First, they derive sufficient conditions under which one can either completely connect two disjoint complete vertex subsets or completely disconnect them, while guaranteeing that the resulting graph remains decomposable. Formally, let X and Y be two non‑empty, mutually disjoint subsets of vertices that are each complete in the current graph G and are completely disconnected (no edge between any x∈X and y∈Y). If X and Y belong to cliques that are adjacent in some junction tree representation of G, then adding all possible edges between X and Y yields a new graph G′ that is still decomposable (Proposition 1). The dual statement (Proposition 2) holds for the case where X∪Y already forms a complete subgraph and the two subsets lie in a single clique; removing all X–Y edges preserves decomposability. These results extend the classic single‑edge add/delete criteria (Giudici & Green, 1999) to multi‑edge moves, dramatically enlarging the admissible move set.

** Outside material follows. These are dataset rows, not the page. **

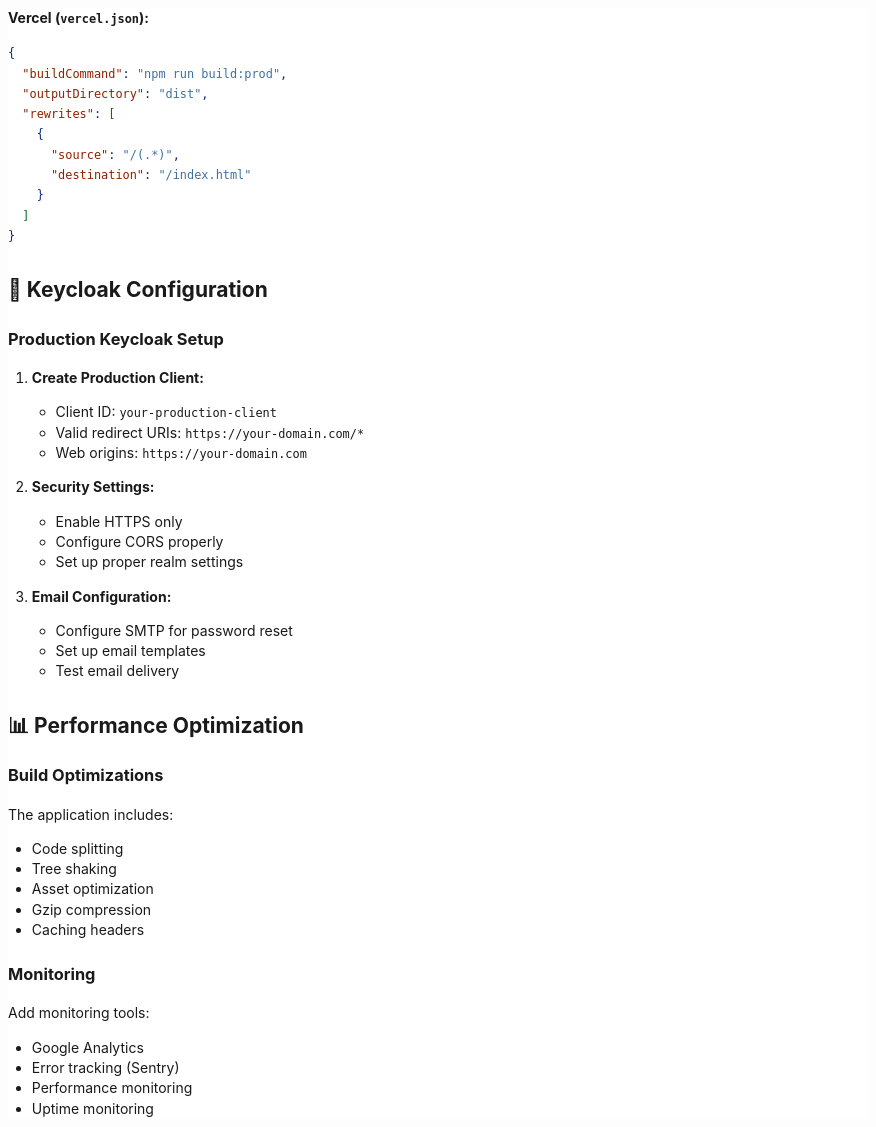 **Vercel (`vercel.json`):**
```json
{
  "buildCommand": "npm run build:prod",
  "outputDirectory": "dist",
  "rewrites": [
    {
      "source": "/(.*)",
      "destination": "/index.html"
    }
  ]
}
```

## 🔐 Keycloak Configuration

### Production Keycloak Setup

1. **Create Production Client:**
   - Client ID: `your-production-client`
   - Valid redirect URIs: `https://your-domain.com/*`
   - Web origins: `https://your-domain.com`

2. **Security Settings:**
   - Enable HTTPS only
   - Configure CORS properly
   - Set up proper realm settings

3. **Email Configuration:**
   - Configure SMTP for password reset
   - Set up email templates
   - Test email delivery

## 📊 Performance Optimization

### Build Optimizations

The application includes:
- Code splitting
- Tree shaking
- Asset optimization
- Gzip compression
- Caching headers

### Monitoring

Add monitoring tools:
- Google Analytics
- Error tracking (Sentry)
- Performance monitoring
- Uptime monitoring

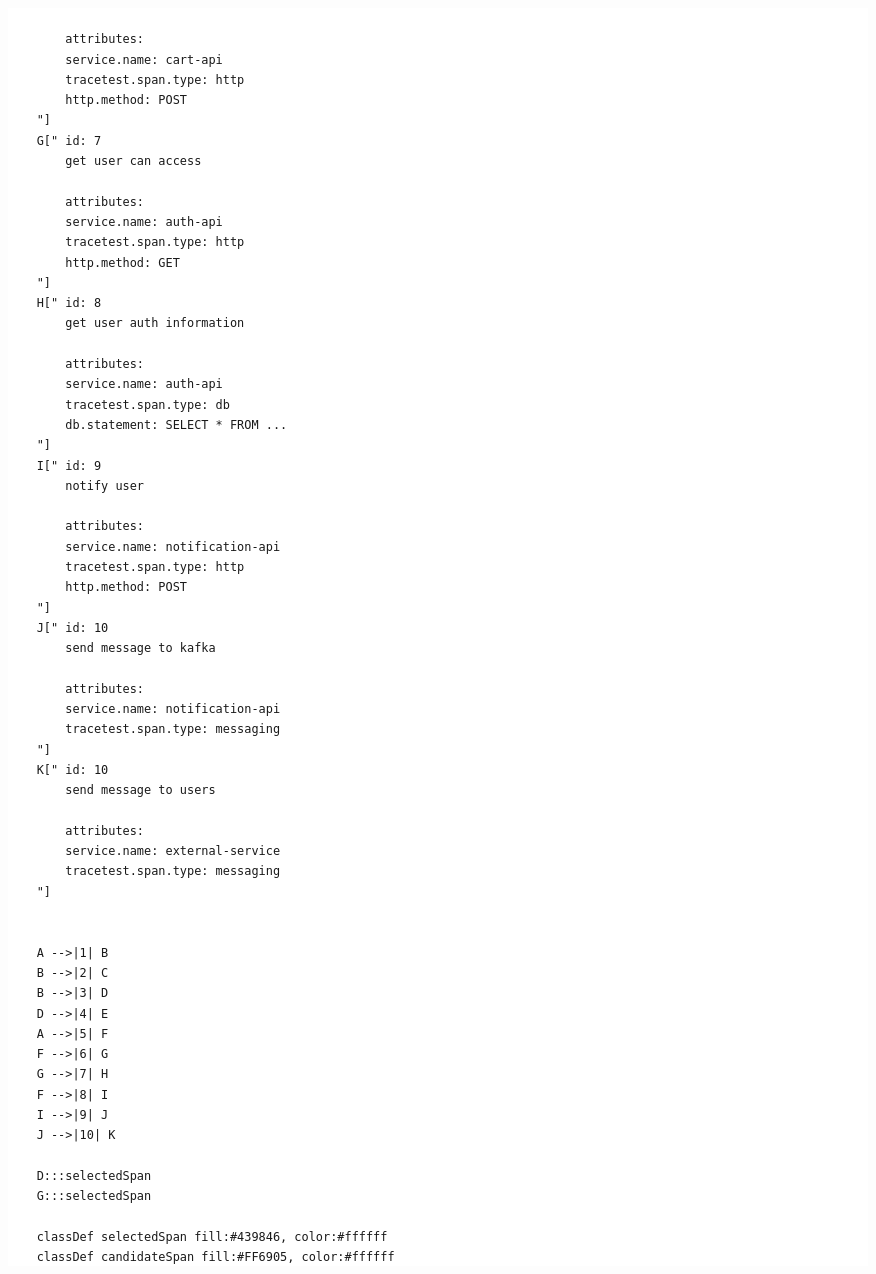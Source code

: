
 ```mermaid
        
        attributes:
        service.name: cart-api
        tracetest.span.type: http
        http.method: POST
    "]
    G[" id: 7
        get user can access

        attributes:
        service.name: auth-api
        tracetest.span.type: http
        http.method: GET
    "]
    H[" id: 8
        get user auth information

        attributes:
        service.name: auth-api
        tracetest.span.type: db
        db.statement: SELECT * FROM ...
    "]
    I[" id: 9
        notify user

        attributes:
        service.name: notification-api
        tracetest.span.type: http
        http.method: POST
    "]
    J[" id: 10
        send message to kafka

        attributes:
        service.name: notification-api
        tracetest.span.type: messaging
    "]
    K[" id: 10
        send message to users

        attributes:
        service.name: external-service
        tracetest.span.type: messaging
    "]


    A -->|1| B
    B -->|2| C
    B -->|3| D
    D -->|4| E
    A -->|5| F
    F -->|6| G
    G -->|7| H
    F -->|8| I
    I -->|9| J
    J -->|10| K

    D:::selectedSpan
    G:::selectedSpan

    classDef selectedSpan fill:#439846, color:#ffffff
    classDef candidateSpan fill:#FF6905, color:#ffffff
```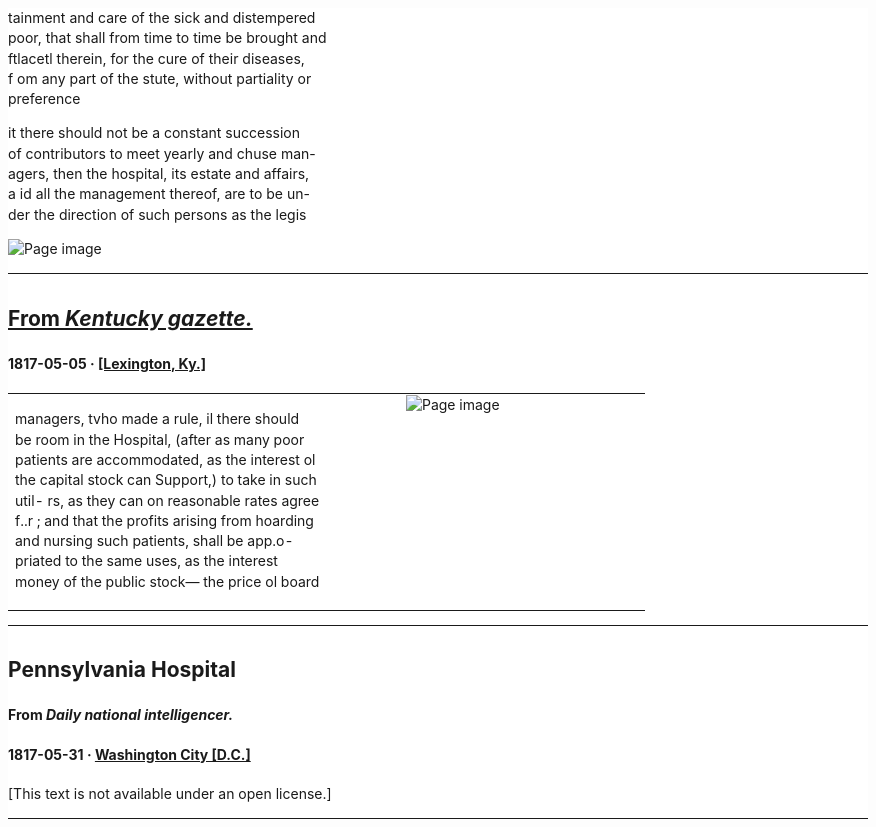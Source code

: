 tainment and care of the sick and distempered  
poor, that shall from time to time be brought and  
ftlacetl therein, for the cure of their diseases,  
f om any part of the stute, without partiality or  
preference  
  
it there should not be a constant succession  
of contributors to meet yearly and chuse man-  
agers, then the hospital, its estate and affairs,  
a id all the management thereof, are to be un-  
der the direction of such persons as the legis
</td><td style="width: 50%; max-height: 75%; margin: auto; display: block;">
<img alt="Page image" src="https://iiif.archive.org/iiif/xt7zw37kqr4z&#0036;2/pct:40.385090,63.933884,16.292274,13.123967/,600/0/default.jpg"/>
</td>
</tr></table>

---

## [From _Kentucky gazette._](https://archive.org/details/xt7zw37kqr4z/page/n2/mode/1up?view=theater)

#### 1817-05-05 &middot; [[Lexington, Ky.]](http://dbpedia.org/resource/Lexington%2C_Kentucky)

<table style="width: 100%;"><tr><td style="width: 50%">

  
managers, tvho made a rule, il there should  
be room in the Hospital, (after as many poor  
patients are accommodated, as the interest ol  
the capital stock can Support,) to take in such  
util- rs, as they can on reasonable rates agree  
f..r ; and that the profits arising from hoarding  
and nursing such patients, shall be app.o-  
priated to the same uses, as the interest  
money of the public stock— the price ol board
</td><td style="width: 50%; max-height: 75%; margin: auto; display: block;">
<img alt="Page image" src="https://iiif.archive.org/iiif/xt7zw37kqr4z&#0036;2/pct:40.582572,79.223140,16.045421,5.024793/600,/0/default.jpg"/>
</td>
</tr></table>

---

## Pennsylvania Hospital

#### From _Daily national intelligencer._

#### 1817-05-31 &middot; [Washington City [D.C.]](http://dbpedia.org/resource/Washington%2C_D.C.)

[This text is not available under an open license.]

---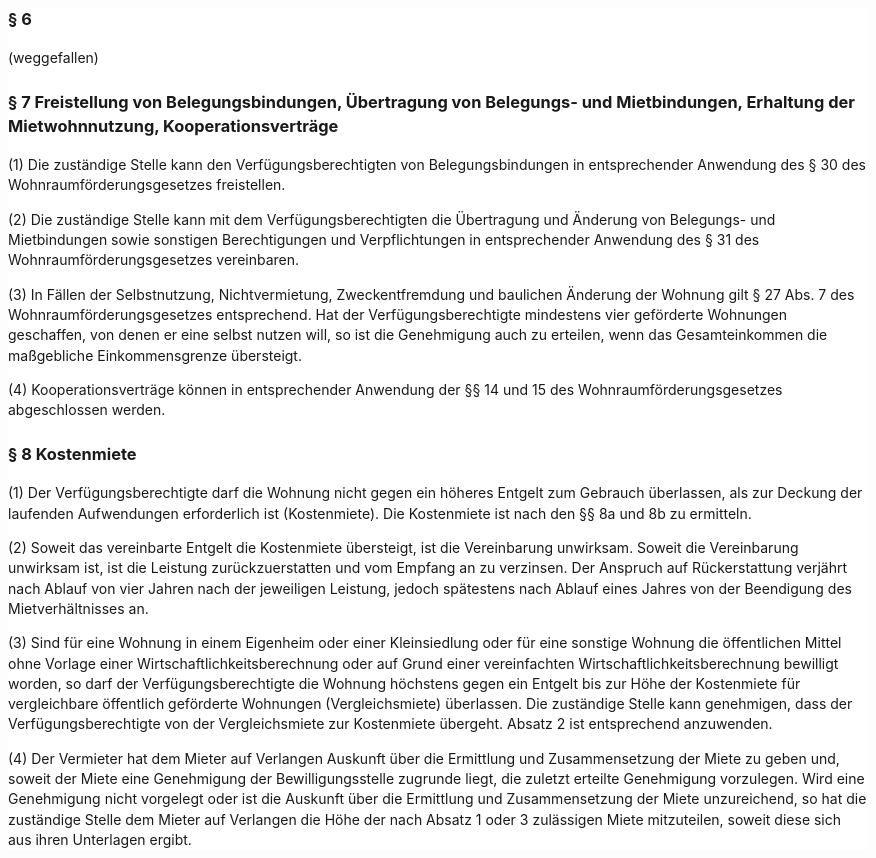 
### § 6

(weggefallen)


### § 7 Freistellung von Belegungsbindungen, Übertragung von Belegungs- und Mietbindungen, Erhaltung der Mietwohnnutzung, Kooperationsverträge

(1) Die zuständige Stelle kann den Verfügungsberechtigten von
Belegungsbindungen in entsprechender Anwendung des § 30 des
Wohnraumförderungsgesetzes freistellen.

(2) Die zuständige Stelle kann mit dem Verfügungsberechtigten die
Übertragung und Änderung von Belegungs- und Mietbindungen sowie
sonstigen Berechtigungen und Verpflichtungen in entsprechender
Anwendung des § 31 des Wohnraumförderungsgesetzes vereinbaren.

(3) In Fällen der Selbstnutzung, Nichtvermietung, Zweckentfremdung und
baulichen Änderung der Wohnung gilt § 27 Abs. 7 des
Wohnraumförderungsgesetzes entsprechend. Hat der Verfügungsberechtigte
mindestens vier geförderte Wohnungen geschaffen, von denen er eine
selbst nutzen will, so ist die Genehmigung auch zu erteilen, wenn das
Gesamteinkommen die maßgebliche Einkommensgrenze übersteigt.

(4) Kooperationsverträge können in entsprechender Anwendung der §§ 14
und 15 des Wohnraumförderungsgesetzes abgeschlossen werden.


### § 8 Kostenmiete

(1) Der Verfügungsberechtigte darf die Wohnung nicht gegen ein höheres
Entgelt zum Gebrauch überlassen, als zur Deckung der laufenden
Aufwendungen erforderlich ist (Kostenmiete). Die Kostenmiete ist nach
den §§ 8a und 8b zu ermitteln.

(2) Soweit das vereinbarte Entgelt die Kostenmiete übersteigt, ist die
Vereinbarung unwirksam. Soweit die Vereinbarung unwirksam ist, ist die
Leistung zurückzuerstatten und vom Empfang an zu verzinsen. Der
Anspruch auf Rückerstattung verjährt nach Ablauf von vier Jahren nach
der jeweiligen Leistung, jedoch spätestens nach Ablauf eines Jahres
von der Beendigung des Mietverhältnisses an.

(3) Sind für eine Wohnung in einem Eigenheim oder einer Kleinsiedlung
oder für eine sonstige Wohnung die öffentlichen Mittel ohne Vorlage
einer Wirtschaftlichkeitsberechnung oder auf Grund einer vereinfachten
Wirtschaftlichkeitsberechnung bewilligt worden, so darf der
Verfügungsberechtigte die Wohnung höchstens gegen ein Entgelt bis zur
Höhe der Kostenmiete für vergleichbare öffentlich geförderte Wohnungen
(Vergleichsmiete) überlassen. Die zuständige Stelle kann genehmigen,
dass der Verfügungsberechtigte von der Vergleichsmiete zur Kostenmiete
übergeht. Absatz 2 ist entsprechend anzuwenden.

(4) Der Vermieter hat dem Mieter auf Verlangen Auskunft über die
Ermittlung und Zusammensetzung der Miete zu geben und, soweit der
Miete eine Genehmigung der Bewilligungsstelle zugrunde liegt, die
zuletzt erteilte Genehmigung vorzulegen. Wird eine Genehmigung nicht
vorgelegt oder ist die Auskunft über die Ermittlung und
Zusammensetzung der Miete unzureichend, so hat die zuständige Stelle
dem Mieter auf Verlangen die Höhe der nach Absatz 1 oder 3 zulässigen
Miete mitzuteilen, soweit diese sich aus ihren Unterlagen ergibt.
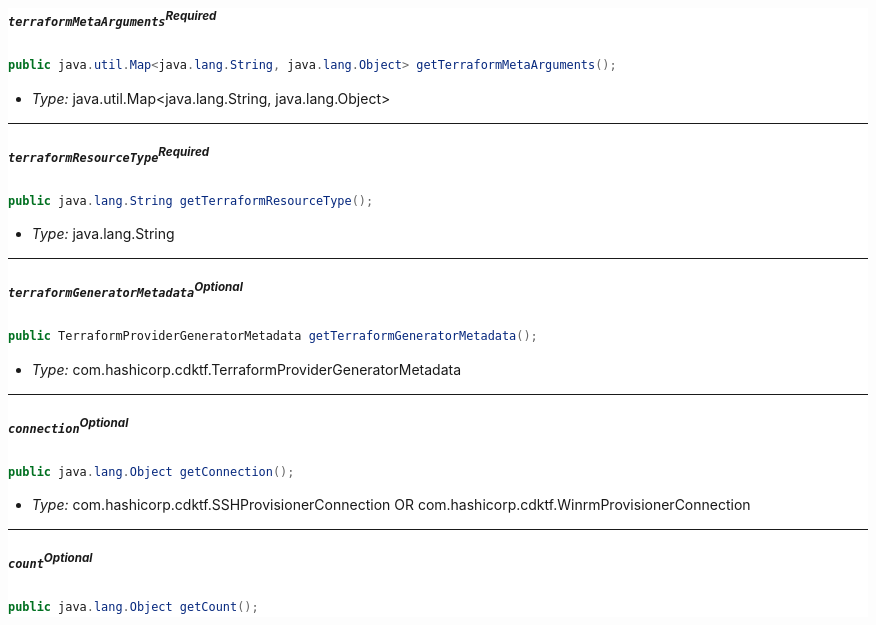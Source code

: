 ##### `terraformMetaArguments`<sup>Required</sup> <a name="terraformMetaArguments" id="@cdktf/provider-azuread.administrativeUnit.AdministrativeUnit.property.terraformMetaArguments"></a>

```java
public java.util.Map<java.lang.String, java.lang.Object> getTerraformMetaArguments();
```

- *Type:* java.util.Map<java.lang.String, java.lang.Object>

---

##### `terraformResourceType`<sup>Required</sup> <a name="terraformResourceType" id="@cdktf/provider-azuread.administrativeUnit.AdministrativeUnit.property.terraformResourceType"></a>

```java
public java.lang.String getTerraformResourceType();
```

- *Type:* java.lang.String

---

##### `terraformGeneratorMetadata`<sup>Optional</sup> <a name="terraformGeneratorMetadata" id="@cdktf/provider-azuread.administrativeUnit.AdministrativeUnit.property.terraformGeneratorMetadata"></a>

```java
public TerraformProviderGeneratorMetadata getTerraformGeneratorMetadata();
```

- *Type:* com.hashicorp.cdktf.TerraformProviderGeneratorMetadata

---

##### `connection`<sup>Optional</sup> <a name="connection" id="@cdktf/provider-azuread.administrativeUnit.AdministrativeUnit.property.connection"></a>

```java
public java.lang.Object getConnection();
```

- *Type:* com.hashicorp.cdktf.SSHProvisionerConnection OR com.hashicorp.cdktf.WinrmProvisionerConnection

---

##### `count`<sup>Optional</sup> <a name="count" id="@cdktf/provider-azuread.administrativeUnit.AdministrativeUnit.property.count"></a>

```java
public java.lang.Object getCount();
```
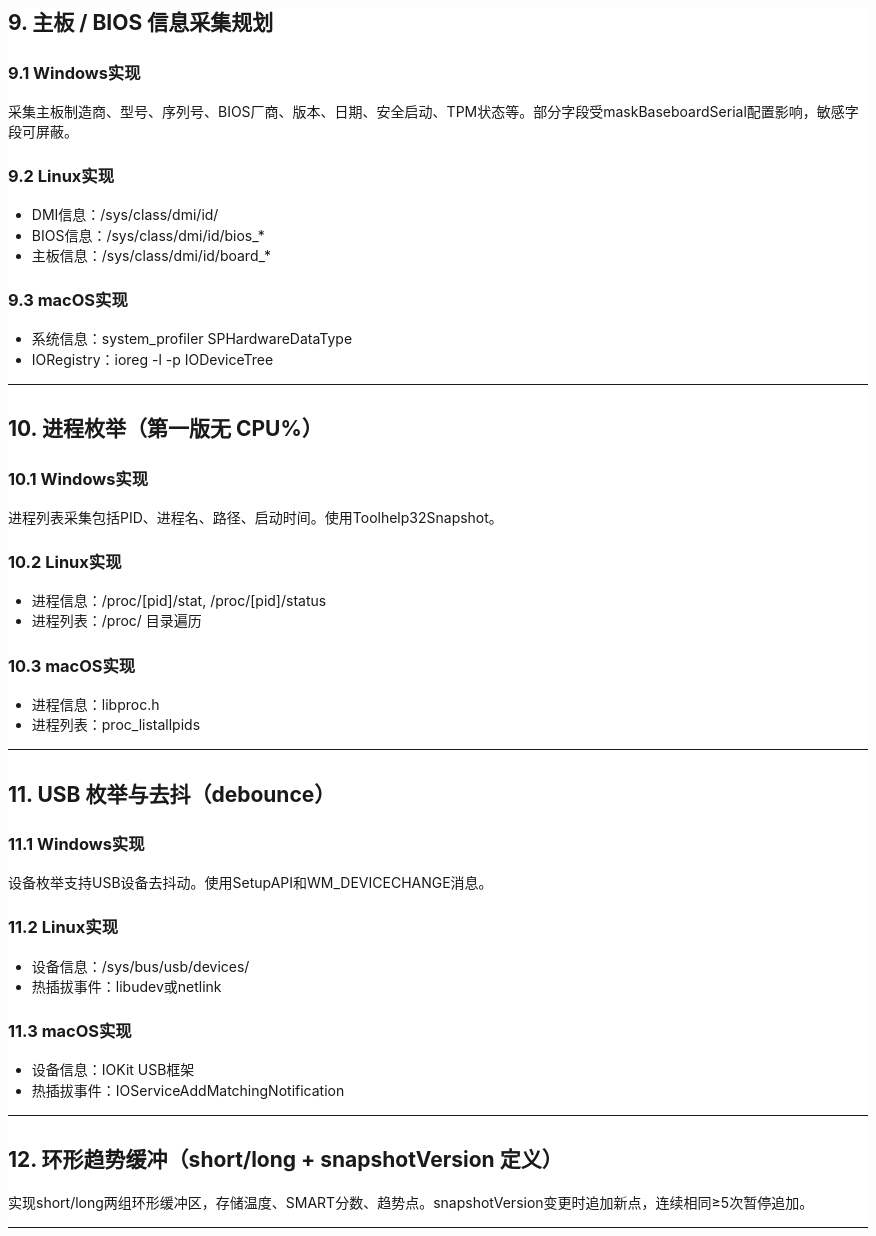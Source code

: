 ## 9. 主板 / BIOS 信息采集规划
### 9.1 Windows实现
采集主板制造商、型号、序列号、BIOS厂商、版本、日期、安全启动、TPM状态等。部分字段受maskBaseboardSerial配置影响，敏感字段可屏蔽。

### 9.2 Linux实现
- DMI信息：/sys/class/dmi/id/
- BIOS信息：/sys/class/dmi/id/bios_*
- 主板信息：/sys/class/dmi/id/board_*

### 9.3 macOS实现
- 系统信息：system_profiler SPHardwareDataType
- IORegistry：ioreg -l -p IODeviceTree

---

## 10. 进程枚举（第一版无 CPU%）
### 10.1 Windows实现
进程列表采集包括PID、进程名、路径、启动时间。使用Toolhelp32Snapshot。

### 10.2 Linux实现
- 进程信息：/proc/[pid]/stat, /proc/[pid]/status
- 进程列表：/proc/ 目录遍历

### 10.3 macOS实现
- 进程信息：libproc.h
- 进程列表：proc_listallpids

---

## 11. USB 枚举与去抖（debounce）
### 11.1 Windows实现
设备枚举支持USB设备去抖动。使用SetupAPI和WM_DEVICECHANGE消息。

### 11.2 Linux实现
- 设备信息：/sys/bus/usb/devices/
- 热插拔事件：libudev或netlink

### 11.3 macOS实现
- 设备信息：IOKit USB框架
- 热插拔事件：IOServiceAddMatchingNotification

---

## 12. 环形趋势缓冲（short/long + snapshotVersion 定义）
实现short/long两组环形缓冲区，存储温度、SMART分数、趋势点。snapshotVersion变更时追加新点，连续相同≥5次暂停追加。

---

Second, the paper builds a Markov chain Monte Carlo (MCMC) sampler that treats a junction tree—a tree whose nodes are the cliques of a decomposable graph and whose edges correspond to separators—as the state variable, rather than the graph itself. For any decomposable graph G there are μ(G) distinct junction trees (Thomas & Green, 2009). The authors define a target distribution on junction trees, eπ(J)=π(G(J))/μ(G(J)), where π is the desired distribution on graphs (e.g., the posterior). The Markov chain is constructed to have eπ as its invariant distribution.

The sampling algorithm proceeds as follows:

1. Selection of candidate subsets – From the current junction tree J, pick two adjacent cliques C₁ and C₂. Randomly choose non‑empty subsets X⊆C₁ and Y⊆C₂ that satisfy the completeness requirements of the propositions. Because adjacency is checked directly on J, the selection automatically respects the sufficient conditions.

2. Multi‑edge proposal – Either add all edges between X and Y (complete‑connect) or delete all such edges (complete‑disconnect). This single proposal can change many edges simultaneously, unlike the single‑edge moves of earlier work.

3. Junction‑tree update – The new graph G′ obtained after the multi‑edge operation has a natural junction tree J′ that can be constructed by locally modifying J (splitting or merging the two adjacent cliques). No exhaustive search for a compatible tree is required. Optionally, a “randomisation” step can replace J′ by another junction tree representing the same G′, sampled uniformly from the μ(G′) possibilities, ensuring detailed balance across the whole equivalence class.

4. Metropolis–Hastings acceptance – Compute the usual acceptance ratio using the target π and the proposal probabilities (which are straightforward because the move set is symmetric). Accept or reject the (G′, J′) pair accordingly.

The authors compare this junction‑tree‑based sampler to the reversible‑jump sampler of Giudici & Green (1999). The key computational advantage is that the number of candidate vertex pairs considered at each step drops from O(|V|²) to O(|V|), because only vertices belonging to adjacent cliques in the current tree are eligible. Moreover, multi‑edge moves improve mixing: a single proposal can traverse a larger region of graph space, reducing autocorrelation.

Empirical evaluation is performed on three settings:

• Multivariate Gaussian models – Graphs of size 20–50 are sampled. The new sampler achieves 2–3× higher effective sample size (ESS) per unit CPU time compared with the Giudici‑Green method.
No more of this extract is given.